To summarize, the geological engineers still lack a clear seismic strengthening mechanism for anti-slide piles, and in some cases, the engineering practice of the slope design in seismic areas must rely on experience to a large extent. The shortcomings of anti-slide pile-reinforced bridge foundations in landslides are summarized as follows: (1) The design of anti-slide piles remains immature as of date, especially with regard to the internal force variation in piles during seismic activity (Anderson et al. 2009). There are few related studies on the dynamic response of slopes with anti-slide piles and bridge foundations during earthquakes, and few previous engineering cases can be used as references (Kobayashi et al. 2002; Chotesuwan et al. 2012). (2) Experts in engineering geology have not gained an adequate understanding of the interactions among anti-slide piles, bridge foundations, and landslides to quantitatively describe the seismic behaviour of anti-slide piles and bridge foundations. (3) The existing design methods of anti-slide pile-reinforced bridge foundations on landslides adopted by engineers have not been able to satisfy the practical needs of engineering (TB10002.5-2005; JGJ94-2008). (4) Moreover, monitoring the seismic response of co-seismic landslides is difficult because it requires the continuous accumulation of data by field stations (Medel-Vera and Ji 2016; Rong et al. 2016; Zhang et al. 2017). This requirement has led shaking table testing to become an effective method for studying the dynamic process and failure mechanisms of landslides under the effects of earthquakes (Wang and Lin 2011; Yuan et al. 2014; Shi et al. 2015; Sun et al. 2017).

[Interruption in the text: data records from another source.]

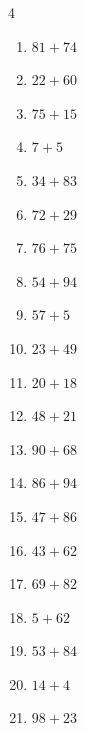 \begin{multicols}{4}
\begin{enumerate}
\columnbreak %

\resetques

  \item $81+74$
        \phantom{$=155$}

  \item $22+60$
        \phantom{$=82$}

  \item $75+15$
        \phantom{$=90$}

  \item $7+5$
        \phantom{$=12$}

  \item $34+83$
        \phantom{$=117$}

  \item $72+29$
        \phantom{$=101$}

  \item $76+75$
        \phantom{$=151$}

  \item $54+94$
        \phantom{$=148$}

  \item $57+5$
        \phantom{$=62$}

  \item $23+49$
        \phantom{$=72$}

  \item $20+18$
        \phantom{$=38$}

  \item $48+21$
        \phantom{$=69$}

  \item $90+68$
        \phantom{$=158$}

  \item $86+94$
        \phantom{$=180$}

  \item $47+86$
        \phantom{$=133$}

  \item $43+62$
        \phantom{$=105$}

  \item $69+82$
        \phantom{$=151$}

  \item $5+62$
        \phantom{$=67$}

  \item $53+84$
        \phantom{$=137$}

  \item $14+4$
        \phantom{$=18$}

  \item $98+23$
        \phantom{$=121$}


\end{enumerate}
\end{multicols}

The objective of this study was to clarify the seismic performances of anti-slide pile-reinforced bridge foundations in landslides by performing shaking table tests. The colluvial landslide on which the Yousuotun Bridge of the Chenglan HSR stands was selected as the prototype, and a shaking table model test of a double-row anti-slide pile-reinforced bridge foundation and landslide with a 1:40 similitude ratio was carried out. Sinusoidal waves with different frequencies and acceleration amplitudes were applied as the base excitation. Various types of sensors arranged on the slope were used to record the time-history response of the acceleration, pile strain, and dynamic earth pressure of the slope subjected to continuous multi-level seismic loads (≤ 0.7 g). Furthermore, the peak ground acceleration (PGA) amplification factor of the slope was analyzed, and the evolution characteristics of the dynamic earth pressure were studied. The results successfully revealed the response dynamic strain distribution characteristics of the anti-slide piles and the bridge foundation. In addition, this experiment clarified the anti-slide pile-reinforced bridge foundation and landslide interaction mechanism to provide a reference for bridge foundation-landslide seismic strengthening design.

Overview of the landslide

The Yousuotun Bridge along the Chenglan HSR is located in Songpan County, Sichuan Province, China. The bridge is near the DK247+788 section of the rail line, traversing the Minjiang River over three bridge spans and covering a total length of 1670 m on the eastern edge of the Qinghai-Tibet Plateau. The PGA of this region is mostly 0.2–0.3 g. The bank slope has a relief of approximately 260 m and a natural slope of 10–45°. According to the on-site investigation, the landslide at the bridge site is an ancient landslide and is in a stable state. The overall landslide is in the shape of a round-backed armchair, small at the top, and large at the bottom. The landslide body has an axial length of 100 m, a width of 40–60 m, a thickness of 3–15 m, and a volume of approximately 5 × 104 m3. This landslide is moderately sized and moderately bedded, as shown in Fig. 2. The soil in the sliding body is silty clay in a plastic state with a fine breccia layer at the bottom. The bedrock is a weakly weathered (W3) carbonaceous slate intercalated with sandstone.

Fig. 2
figure 2

Cross section of Yousuotun Bridge and double-row anti-slide piles in the prototype

Full size image

The bridge is located in the downslide section of the landslide. The anti-slide retaining structure consists of front-row and back-row anti-slide piles, with the bridge pile foundation in the middle. The main dimensional parameters are shown in Table 1. The bridge foundation has a diameter of 1.25 m, a pile length of 30.5 m, and a strength grade of concrete (STGC) of C30. The front-row anti-slide piles have a cross section of 2 m × 2.5 m, a pile length of 19 m, and a pile spacing of 7 m. The back-row anti-slide piles have a cross section of 3 m × 4 m, a pile length of 33 m, and a pile spacing of 7 m.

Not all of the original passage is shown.